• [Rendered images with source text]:
........

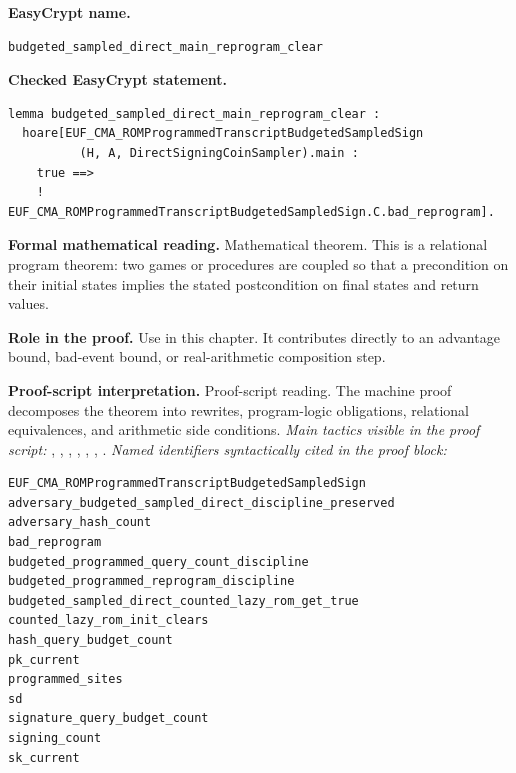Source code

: \begin{formaltheorem}
\end{formaltheorem}

\begin{formaltheorem}
\noindent\textbf{EasyCrypt name.}
\begin{lstlisting}[language=EasyCrypt,basicstyle=\ttfamily\scriptsize]
budgeted_sampled_direct_main_reprogram_clear
\end{lstlisting}
\noindent\textbf{Checked EasyCrypt statement.}
\begin{lstlisting}[language=EasyCrypt,basicstyle=\ttfamily\scriptsize]
lemma budgeted_sampled_direct_main_reprogram_clear :
  hoare[EUF_CMA_ROMProgrammedTranscriptBudgetedSampledSign
          (H, A, DirectSigningCoinSampler).main :
    true ==>
    ! EUF_CMA_ROMProgrammedTranscriptBudgetedSampledSign.C.bad_reprogram].
\end{lstlisting}
\noindent\textbf{Formal mathematical reading.}
Mathematical theorem. This is a relational program theorem: two games or procedures are coupled so that a precondition on their initial states implies the stated postcondition on final states and return values.

\noindent\textbf{Role in the proof.}
Use in this chapter. It contributes directly to an advantage bound, bad-event bound, or real-arithmetic composition step.

\noindent\textbf{Proof-script interpretation.}
Proof-script reading. The machine proof decomposes the theorem into rewrites, program-logic obligations, relational equivalences, and arithmetic side conditions.
\emph{Main tactics visible in the proof script:} , , , , , , .
\emph{Named identifiers syntactically cited in the proof block:}
\begin{lstlisting}[language=EasyCrypt,basicstyle=\ttfamily\scriptsize]
EUF_CMA_ROMProgrammedTranscriptBudgetedSampledSign
adversary_budgeted_sampled_direct_discipline_preserved
adversary_hash_count
bad_reprogram
budgeted_programmed_query_count_discipline
budgeted_programmed_reprogram_discipline
budgeted_sampled_direct_counted_lazy_rom_get_true
counted_lazy_rom_init_clears
hash_query_budget_count
pk_current
programmed_sites
sd
signature_query_budget_count
signing_count
sk_current
\end{lstlisting}

\end{formaltheorem}

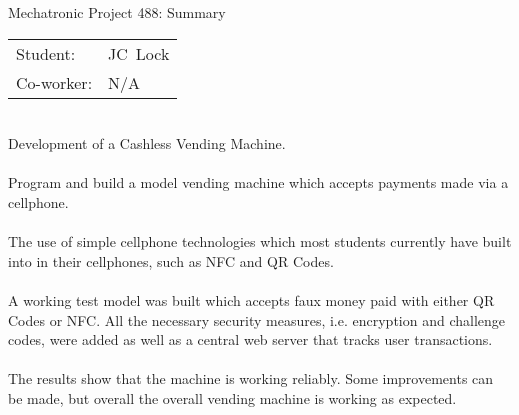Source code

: 
\begin{Summary}{Mechatronic Project 488: Summary}

   \noindent
   \begin{tabular}{@{}ll@{}}
      \textsf{Student:}  &  JC\ Lock\\
      \textsf{Co-worker:} & N/A
   \end{tabular}

\begin{SumTable}
 \hline%
 \\
 \hline%
 Development of a Cashless Vending Machine.
 \\

 \hline%
 \\
 \hline%
 Program and build a model vending machine which accepts payments made via a cellphone.
 \\

 \hline%
 \\
 \hline%
 The use of simple cellphone technologies which most students currently have built
 into in their cellphones, such as NFC and QR Codes.
 \\
   
 \hline%
 \\
 \hline%
 A working test model was built which accepts faux money paid with either QR Codes or NFC. All
 the necessary security measures, i.e. encryption and challenge codes, were added as well as a
 central web server that tracks user transactions.
 \\

 \hline%
 \\
 \hline%
 The results show that the machine is working reliably. Some improvements can be made, but
 overall the overall vending machine is working as expected.
 \\


\end{SumTable}
\end{Summary}
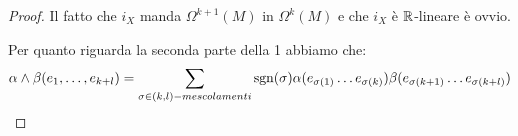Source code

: \begin{proof}
	Il fatto che $i_X$ manda $\Omega^{k+1}(M)$ in $\Omega^k(M)$ e che $i_X$ è $\R$-lineare è ovvio.
	
	
	
	
	Per quanto riguarda la seconda parte della 1 abbiamo che:
	\begin{equation*}
		\alpha\wedge\beta (\seqb e{k+l},) = \sum_{\sigma \in (k,l)-mescolamenti} \sgn(\sigma) \alpha(e_{\sigma(1)}\ldots e_{\sigma(k)}) \beta(e_{\sigma(k+1)}\ldots e_{\sigma(k+l)})
	\end{equation*}
	

\end{proof}
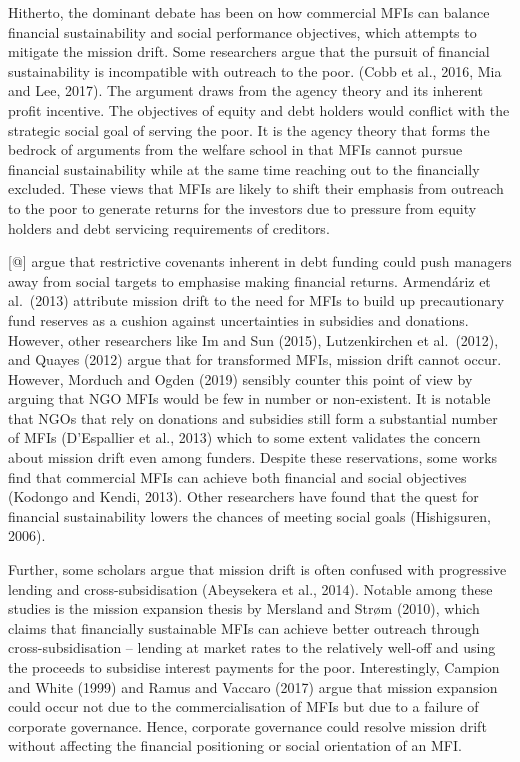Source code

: \documentclass[
]{article}
\begin{document}
Hitherto, the dominant debate has been on how commercial MFIs can
balance financial sustainability and social performance objectives,
which attempts to mitigate the mission drift. Some researchers argue
that the pursuit of financial sustainability is incompatible with
outreach to the poor. (Cobb et al., 2016, Mia and Lee, 2017). The
argument draws from the agency theory and its inherent profit incentive.
The objectives of equity and debt holders would conflict with the
strategic social goal of serving the poor. It is the agency theory that
forms the bedrock of arguments from the welfare school in that MFIs
cannot pursue financial sustainability while at the same time reaching
out to the financially excluded. These views that MFIs are likely to
shift their emphasis from outreach to the poor to generate returns for
the investors due to pressure from equity holders and debt servicing
requirements of creditors.

{[}@{]} argue that restrictive covenants inherent in debt funding could
push managers away from social targets to emphasise making financial
returns. Armendáriz et al.~(2013) attribute mission drift to the need
for MFIs to build up precautionary fund reserves as a cushion against
uncertainties in subsidies and donations. However, other researchers
like Im and Sun (2015), Lutzenkirchen et al.~(2012), and Quayes (2012)
argue that for transformed MFIs, mission drift cannot occur. However,
Morduch and Ogden (2019) sensibly counter this point of view by arguing
that NGO MFIs would be few in number or non-existent. It is notable that
NGOs that rely on donations and subsidies still form a substantial
number of MFIs (D'Espallier et al., 2013) which to some extent validates
the concern about mission drift even among funders. Despite these
reservations, some works find that commercial MFIs can achieve both
financial and social objectives (Kodongo and Kendi, 2013). Other
researchers have found that the quest for financial sustainability
lowers the chances of meeting social goals (Hishigsuren, 2006).

Further, some scholars argue that mission drift is often confused with
progressive lending and cross-subsidisation (Abeysekera et al., 2014).
Notable among these studies is the mission expansion thesis by Mersland
and Strøm (2010), which claims that financially sustainable MFIs can
achieve better outreach through cross-subsidisation -- lending at market
rates to the relatively well-off and using the proceeds to subsidise
interest payments for the poor. Interestingly, Campion and White (1999)
and Ramus and Vaccaro (2017) argue that mission expansion could occur
not due to the commercialisation of MFIs but due to a failure of
corporate governance. Hence, corporate governance could resolve mission
drift without affecting the financial positioning or social orientation
of an MFI.
\end{document}
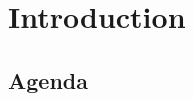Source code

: 
\begin{frame}[t,plain]
    \titlepage
\end{frame}

\section{Introduction}
\subsection*{Agenda}
\begin{frame}
    \tableofcontents
    
\end{frame}

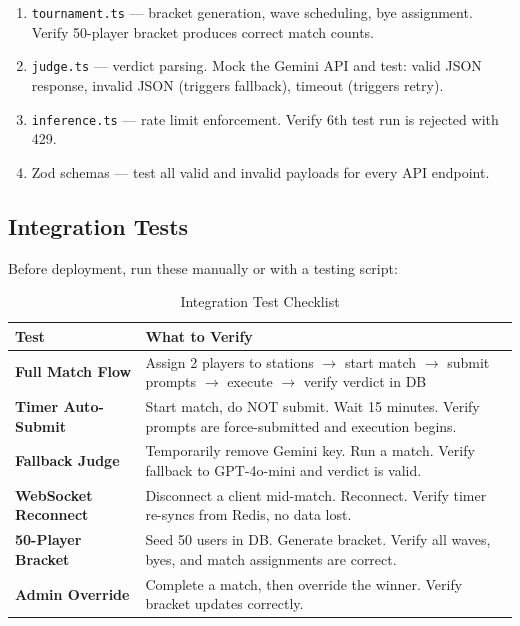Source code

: \documentclass[11pt, a4paper]{article}
\begin{document}
\begin{enumerate}[leftmargin=1.5cm, itemsep=3pt]
    \item \texttt{tournament.ts} --- bracket generation, wave scheduling, bye assignment. Verify 50-player bracket produces correct match counts.
    \item \texttt{judge.ts} --- verdict parsing. Mock the Gemini API and test: valid JSON response, invalid JSON (triggers fallback), timeout (triggers retry).
    \item \texttt{inference.ts} --- rate limit enforcement. Verify 6th test run is rejected with 429.
    \item Zod schemas --- test all valid and invalid payloads for every API endpoint.
\end{enumerate}

\subsection{Integration Tests}

Before deployment, run these manually or with a testing script:

\begin{table}[H]
\centering
\small\renewcommand{\arraystretch}{1.3}
\begin{tabularx}{\textwidth}{>{\bfseries}l X}
\toprule
Test & What to Verify \\
\midrule
Full Match Flow      & Assign 2 players to stations $\to$ start match $\to$ submit prompts $\to$ execute $\to$ verify verdict in DB \\
Timer Auto-Submit    & Start match, do NOT submit. Wait 15 minutes. Verify prompts are force-submitted and execution begins. \\
Fallback Judge       & Temporarily remove Gemini key. Run a match. Verify fallback to GPT-4o-mini and verdict is valid. \\
WebSocket Reconnect  & Disconnect a client mid-match. Reconnect. Verify timer re-syncs from Redis, no data lost. \\
50-Player Bracket    & Seed 50 users in DB. Generate bracket. Verify all waves, byes, and match assignments are correct. \\
Admin Override       & Complete a match, then override the winner. Verify bracket updates correctly. \\
\bottomrule
\end{tabularx}
\caption{Integration Test Checklist}
\end{table}
\end{document}
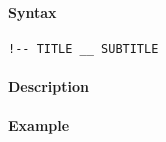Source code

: 


	\paragraph{Syntax}\label{syntax}

\begin{verbatim}
!-- TITLE __ SUBTITLE
\end{verbatim}

\paragraph{Description}\label{description}

\paragraph{Example}\label{example}


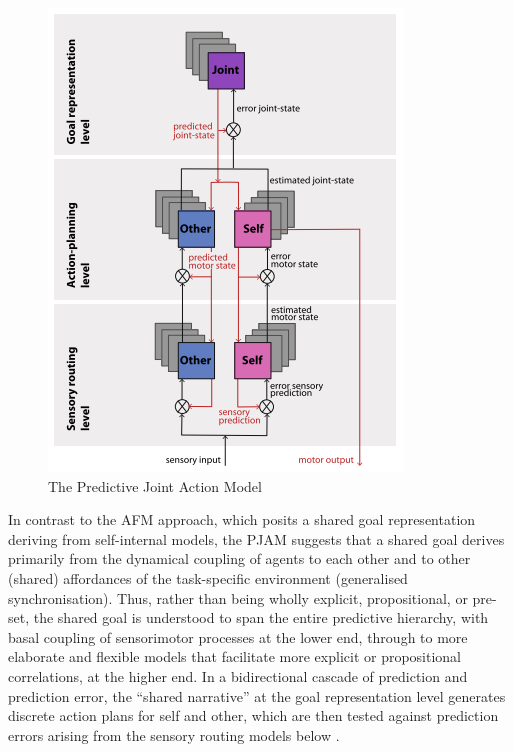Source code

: \begin{CJK}{UTF8}{gbsn}
  \begin{figure}[htbp]
    \begin{center}
      \includegraphics[scale=.8]{images/PJAM.png}
        \caption{The Predictive Joint Action Model \citep{Pesquita2017}}
          \label{fig:PJAM}
     \end{center}
  \end{figure}

In contrast to the AFM approach, which posits a shared goal representation deriving from self-internal models, the PJAM suggests that a shared goal derives primarily from the dynamical coupling of agents to each other and to other (shared) affordances of the task-specific environment (generalised synchronisation).  Thus, rather than being wholly explicit, propositional, or pre-set, the shared goal is understood to span the entire predictive hierarchy, with basal coupling of sensorimotor processes at the lower end, through to more elaborate and flexible models that facilitate more explicit or propositional correlations, at the higher end.  In a bidirectional cascade of prediction and prediction error, the ``shared narrative'' at the goal representation level generates discrete action plans for self and other, which are then tested against prediction errors arising from the sensory routing models below \citep{Pesquita2017}.


\end{CJK}
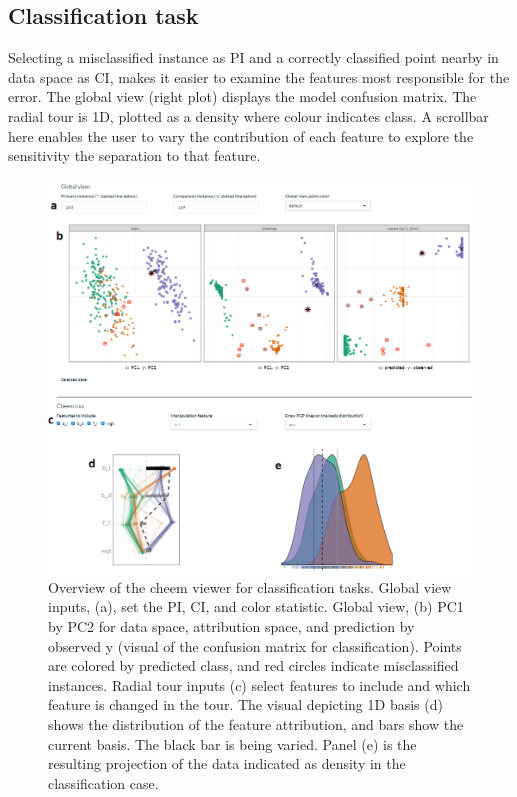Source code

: \documentclass[
]{article}
\begin{document}
\hypertarget{classification-task}{%
\subsection{Classification task}\label{classification-task}}

Selecting a misclassified instance as PI and a correctly classified point nearby in data space as CI, makes it easier to examine the features most responsible for the error. The global view (right plot) displays the model confusion matrix. The radial tour is 1D, plotted as a density where colour indicates class. A scrollbar here enables the user to vary the contribution of each feature to explore the sensitivity the separation to that feature.

\begin{figure}

{\centering \includegraphics[width=1\linewidth]{./figures/app_classification} 

}

\caption{Overview of the cheem viewer for classification tasks. Global view inputs, (a), set the PI, CI, and color statistic. Global view, (b) PC1 by PC2 for data space, attribution space, and prediction by observed y (visual of the confusion matrix for classification). Points are colored by predicted class, and red circles indicate misclassified instances. Radial tour inputs (c) select features to include and which feature is changed in the tour. The visual depicting 1D basis (d) shows the distribution of the feature attribution, and bars show the current basis. The black bar is being varied. Panel (e) is the resulting projection of the data indicated as density in the classification case.}\label{fig:classificationcase}
\end{figure}
\end{document}

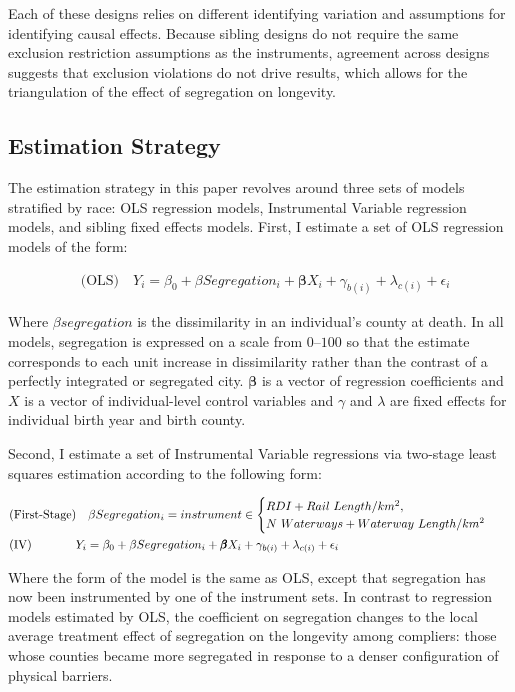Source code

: \documentclass[11pt]{article}
\begin{document}
Each of these designs relies on different identifying variation and assumptions for identifying causal effects. Because sibling designs do not require the same exclusion restriction assumptions as the instruments, agreement across designs suggests that exclusion violations do not drive results, which allows for the triangulation of the effect of segregation on longevity.

\subsection{Estimation Strategy}

The estimation strategy in this paper revolves around three sets of models stratified by race: OLS regression models, Instrumental Variable regression models, and sibling fixed effects models. First, I estimate a set of OLS regression models of the form: 

\begin{align} 
&\text{(OLS)} \quad Y_i = \beta_0 + \beta Segregation_{i} +  \pmb{\beta} X_i + \gamma_{b(i)} + \lambda_{c(i)} + \epsilon_i 
\end{align}

Where $\beta segregation$ is the dissimilarity in an individual’s county at death. In all models, segregation is expressed on a scale from $0$--$100$ so that the estimate corresponds to each unit increase in dissimilarity rather than the contrast of a perfectly integrated or segregated city. $\pmb{\beta}$ is a vector of regression coefficients and $X$ is a vector of individual-level control variables and $\gamma$ and $\lambda$ are fixed effects for individual birth year and birth county.

Second, I estimate a set of Instrumental Variable regressions via two-stage least squares estimation according to the following form: 

\begin{align}
&\text{(First-Stage)} \quad \beta Segregation_{i} = instrument \in
\begin{cases}
\small RDI + Rail\ Length/km^2, \\
N\ Waterways + Waterway\ Length/km^2
\end{cases} & \\
&\text{(IV)} \qquad\quad\ \ Y_i = \beta_0 + \beta Segregation_{i} + \pmb{\beta} X_i + \gamma_{b(i)} + \lambda_{c(i)} + \epsilon_i & \nonumber
\end{align}

Where the form of the model is the same as OLS, except that segregation has now been instrumented by one of the instrument sets. In contrast to regression models estimated by OLS, the coefficient on segregation changes to the local average treatment effect of segregation on the longevity among compliers: those whose counties became more segregated in response to a denser configuration of physical barriers.
\end{document}
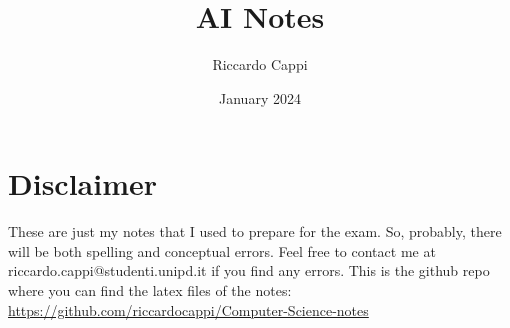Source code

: \documentclass{book}
\title{AI Notes}
\author{Riccardo Cappi}
\date{January 2024}
\begin{document}
\maketitle

\section{Disclaimer}
These are just my notes that I used to prepare for the exam. So, probably, there will be both spelling and conceptual errors. Feel free to contact me at riccardo.cappi@studenti.unipd.it if you find any errors. This is the github repo where you can find the latex files of the notes: \url{https://github.com/riccardocappi/Computer-Science-notes}

\tableofcontents

























\end{document}
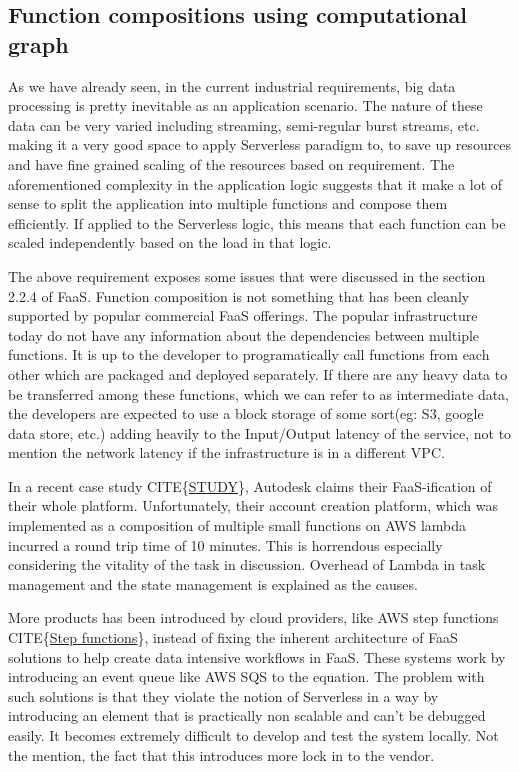 \documentclass[12pt,titlepage]{article}
\begin{document}
\subsection{Function compositions using computational graph}
\label{sec:org23270d1}

As we have already seen, in the current industrial requirements, big data
processing is pretty inevitable as an application scenario. The nature of these
data can be very varied including streaming, semi-regular burst streams, etc.
making it a very good space to apply Serverless paradigm to, to save up
resources and have fine grained scaling of the resources based on requirement.
The aforementioned complexity in the application logic suggests that it make a
lot of sense to split the application into multiple functions and compose them
efficiently. If applied to the Serverless logic, this means that each function
can be scaled independently based on the load in that logic.

The above requirement exposes some issues that were discussed in the section
2.2.4 of FaaS. Function composition is not something that has been cleanly
supported by popular commercial FaaS offerings. The popular infrastructure today
do not have any information about the dependencies between multiple functions.
It is up to the developer to programatically call functions from each other
which are packaged and deployed separately. If there are any heavy data to be
transferred among these functions, which we can refer to as intermediate
data, the developers are expected to use a block storage of some sort(eg: S3,
google data store, etc.) adding heavily to the Input/Output latency of the
service, not to mention the network latency if the infrastructure is in a
different VPC.

In a recent case study CITE\{\href{https://aws.amazon.com/solutions/case-studies/autodesk-serverless/}{STUDY}\}, Autodesk claims their FaaS-ification of
their whole platform. Unfortunately, their account creation platform, which was
implemented as a composition of multiple small functions on AWS lambda incurred
a round trip time of 10 minutes. This is horrendous especially considering the
vitality of the task in discussion. Overhead of Lambda in task management and
the state management is explained as the causes.

More products has been introduced by cloud providers, like AWS step functions
CITE\{\href{https://aws.amazon.com/step-functions/?step-functions.sort-by=item.additionalFields.postDateTime\&step-functions.sort-order=desc}{Step functions}\}, instead of fixing the inherent architecture of FaaS
solutions to help create data intensive workflows in FaaS. These systems work by
introducing an event queue like AWS SQS to the equation. The problem with such
solutions is that they violate the notion of Serverless in a way by introducing
an element that is practically non scalable and can't be debugged easily. It
becomes extremely difficult to develop and test the system locally. Not
the mention, the fact that this introduces more lock in to the vendor. 
\end{document}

........

• [Required work]:
In the data, how many lines include the string "quad"? Reply with only that number.

• [Task output]:
3